Supplied information Start Marker

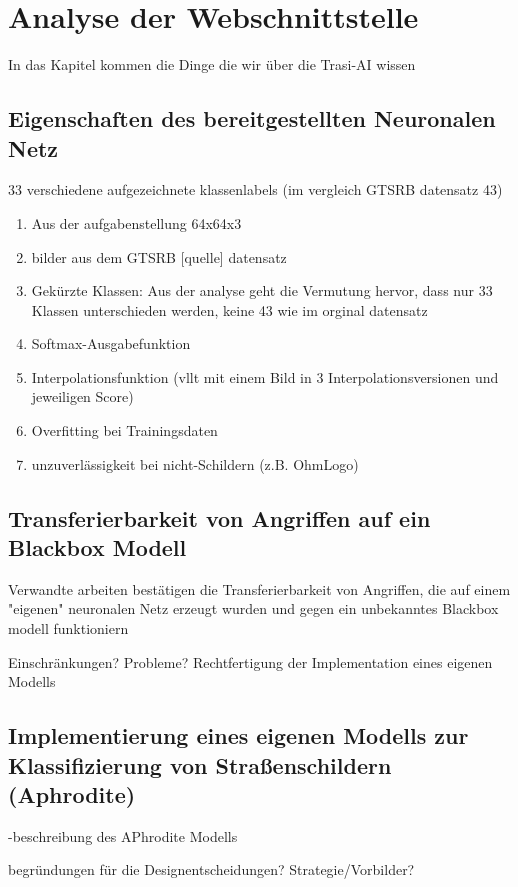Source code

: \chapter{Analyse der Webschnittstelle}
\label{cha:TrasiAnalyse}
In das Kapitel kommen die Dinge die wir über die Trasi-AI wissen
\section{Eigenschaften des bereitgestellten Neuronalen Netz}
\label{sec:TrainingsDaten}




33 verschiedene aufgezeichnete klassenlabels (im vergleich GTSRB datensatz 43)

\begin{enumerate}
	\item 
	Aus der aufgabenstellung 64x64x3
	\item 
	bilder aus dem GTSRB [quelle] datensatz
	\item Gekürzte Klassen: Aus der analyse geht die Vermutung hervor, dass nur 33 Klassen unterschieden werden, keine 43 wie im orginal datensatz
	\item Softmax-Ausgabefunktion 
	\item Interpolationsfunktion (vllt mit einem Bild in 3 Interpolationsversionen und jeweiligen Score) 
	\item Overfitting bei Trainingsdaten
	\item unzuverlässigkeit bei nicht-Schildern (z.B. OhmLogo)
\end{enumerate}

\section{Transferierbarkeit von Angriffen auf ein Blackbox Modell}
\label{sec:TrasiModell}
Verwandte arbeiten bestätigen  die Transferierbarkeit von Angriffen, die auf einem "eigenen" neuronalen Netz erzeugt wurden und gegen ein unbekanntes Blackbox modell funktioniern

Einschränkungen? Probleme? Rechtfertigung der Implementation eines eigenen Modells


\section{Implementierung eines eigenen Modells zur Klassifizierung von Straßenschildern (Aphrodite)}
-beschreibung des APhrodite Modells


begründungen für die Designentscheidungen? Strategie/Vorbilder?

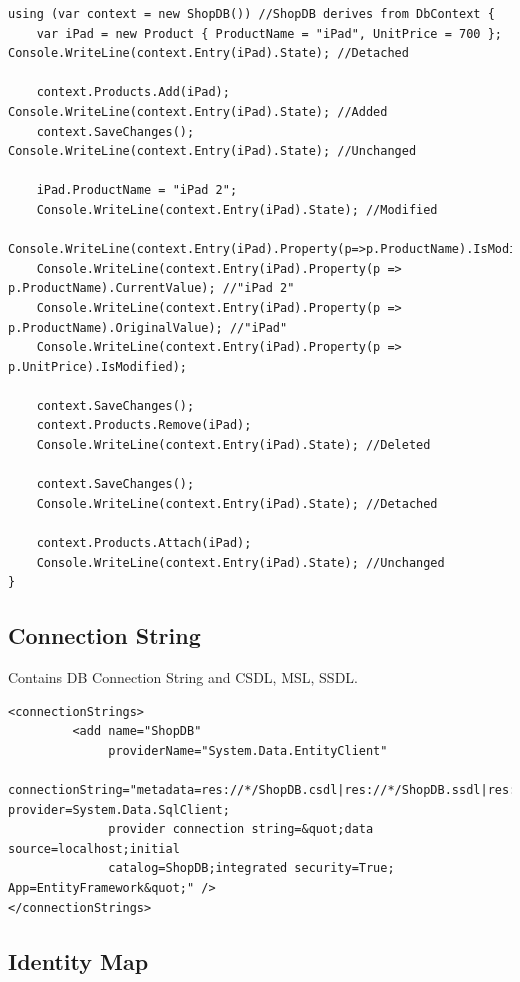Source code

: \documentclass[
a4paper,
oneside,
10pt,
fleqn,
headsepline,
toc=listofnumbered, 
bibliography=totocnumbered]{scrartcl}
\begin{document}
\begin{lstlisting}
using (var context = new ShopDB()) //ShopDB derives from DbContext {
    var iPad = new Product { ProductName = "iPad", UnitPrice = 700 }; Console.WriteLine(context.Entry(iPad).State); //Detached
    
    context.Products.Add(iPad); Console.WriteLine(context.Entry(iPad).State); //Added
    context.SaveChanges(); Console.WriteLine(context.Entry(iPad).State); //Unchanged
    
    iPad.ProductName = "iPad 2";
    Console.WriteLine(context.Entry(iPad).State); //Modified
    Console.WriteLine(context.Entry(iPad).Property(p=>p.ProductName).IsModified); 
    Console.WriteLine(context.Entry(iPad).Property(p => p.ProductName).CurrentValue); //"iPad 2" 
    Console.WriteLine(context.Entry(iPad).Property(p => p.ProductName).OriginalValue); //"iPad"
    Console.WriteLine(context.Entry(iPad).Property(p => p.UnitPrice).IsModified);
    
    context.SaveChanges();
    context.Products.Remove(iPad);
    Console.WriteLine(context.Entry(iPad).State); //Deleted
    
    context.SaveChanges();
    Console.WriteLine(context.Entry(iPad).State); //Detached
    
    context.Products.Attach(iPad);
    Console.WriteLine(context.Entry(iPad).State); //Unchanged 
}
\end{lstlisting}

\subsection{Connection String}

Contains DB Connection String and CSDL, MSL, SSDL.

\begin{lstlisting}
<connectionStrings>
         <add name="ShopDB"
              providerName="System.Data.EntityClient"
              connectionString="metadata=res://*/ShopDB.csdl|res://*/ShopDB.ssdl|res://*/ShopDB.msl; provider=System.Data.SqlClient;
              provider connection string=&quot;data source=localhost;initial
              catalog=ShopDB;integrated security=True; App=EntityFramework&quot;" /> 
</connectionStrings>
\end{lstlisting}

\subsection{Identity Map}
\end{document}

Supplied information End Marker

Copy, from the material, each line that holds the string "subsection".

\subsection{Connection String}
\subsection{Identity Map}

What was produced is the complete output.